*TASK REQUIREMENTS*:
Return each line of the data below that contains the string "Parallel".

*RECORD SET*:
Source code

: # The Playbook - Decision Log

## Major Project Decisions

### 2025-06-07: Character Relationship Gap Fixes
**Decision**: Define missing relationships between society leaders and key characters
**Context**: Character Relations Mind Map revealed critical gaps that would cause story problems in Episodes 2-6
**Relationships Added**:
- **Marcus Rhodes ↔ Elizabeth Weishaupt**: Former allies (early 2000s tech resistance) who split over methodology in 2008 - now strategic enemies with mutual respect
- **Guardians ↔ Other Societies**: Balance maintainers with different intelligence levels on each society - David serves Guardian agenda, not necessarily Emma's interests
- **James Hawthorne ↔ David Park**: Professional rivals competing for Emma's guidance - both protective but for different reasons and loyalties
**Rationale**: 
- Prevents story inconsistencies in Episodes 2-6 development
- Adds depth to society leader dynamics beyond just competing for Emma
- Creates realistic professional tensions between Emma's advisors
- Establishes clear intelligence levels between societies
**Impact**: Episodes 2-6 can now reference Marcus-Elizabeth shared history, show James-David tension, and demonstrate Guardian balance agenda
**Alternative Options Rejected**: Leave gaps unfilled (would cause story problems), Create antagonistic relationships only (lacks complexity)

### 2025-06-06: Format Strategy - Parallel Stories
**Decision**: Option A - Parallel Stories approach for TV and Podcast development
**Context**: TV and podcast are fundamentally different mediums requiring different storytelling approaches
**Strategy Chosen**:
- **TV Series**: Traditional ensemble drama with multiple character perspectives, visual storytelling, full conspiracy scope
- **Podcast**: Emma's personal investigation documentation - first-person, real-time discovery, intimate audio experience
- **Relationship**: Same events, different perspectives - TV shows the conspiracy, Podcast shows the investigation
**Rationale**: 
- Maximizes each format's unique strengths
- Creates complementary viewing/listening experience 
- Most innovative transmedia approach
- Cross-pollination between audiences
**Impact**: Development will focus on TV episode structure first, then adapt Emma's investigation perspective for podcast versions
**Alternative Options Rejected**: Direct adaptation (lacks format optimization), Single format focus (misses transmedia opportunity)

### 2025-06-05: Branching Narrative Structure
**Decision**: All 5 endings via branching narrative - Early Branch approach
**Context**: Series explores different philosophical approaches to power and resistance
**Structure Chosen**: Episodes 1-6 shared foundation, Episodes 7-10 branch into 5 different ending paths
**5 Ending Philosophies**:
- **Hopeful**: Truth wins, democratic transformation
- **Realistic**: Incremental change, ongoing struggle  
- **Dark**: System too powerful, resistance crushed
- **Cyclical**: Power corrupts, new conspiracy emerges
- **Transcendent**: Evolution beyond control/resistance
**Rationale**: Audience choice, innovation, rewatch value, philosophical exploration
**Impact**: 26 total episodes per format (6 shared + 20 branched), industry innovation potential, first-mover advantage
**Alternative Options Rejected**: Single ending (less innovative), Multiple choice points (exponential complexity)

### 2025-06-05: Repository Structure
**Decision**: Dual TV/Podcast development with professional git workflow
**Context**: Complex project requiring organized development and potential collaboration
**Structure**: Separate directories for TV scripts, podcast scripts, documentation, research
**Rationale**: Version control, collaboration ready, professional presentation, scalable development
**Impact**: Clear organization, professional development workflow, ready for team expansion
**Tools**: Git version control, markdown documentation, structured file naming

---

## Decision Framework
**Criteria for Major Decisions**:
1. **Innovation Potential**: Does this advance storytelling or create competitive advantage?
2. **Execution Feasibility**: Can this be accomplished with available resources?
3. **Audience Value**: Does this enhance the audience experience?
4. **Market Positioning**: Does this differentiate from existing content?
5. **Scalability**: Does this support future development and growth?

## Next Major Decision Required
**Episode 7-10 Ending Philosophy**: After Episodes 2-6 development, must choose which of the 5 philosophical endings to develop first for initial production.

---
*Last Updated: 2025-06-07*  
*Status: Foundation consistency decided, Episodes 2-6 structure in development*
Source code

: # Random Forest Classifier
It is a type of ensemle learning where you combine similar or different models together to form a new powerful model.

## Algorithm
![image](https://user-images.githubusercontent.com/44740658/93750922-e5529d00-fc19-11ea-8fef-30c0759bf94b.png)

*TASK RESPONSE*:
### 2025-06-06: Format Strategy - Parallel Stories
**Decision**: Option A - Parallel Stories approach for TV and Podcast development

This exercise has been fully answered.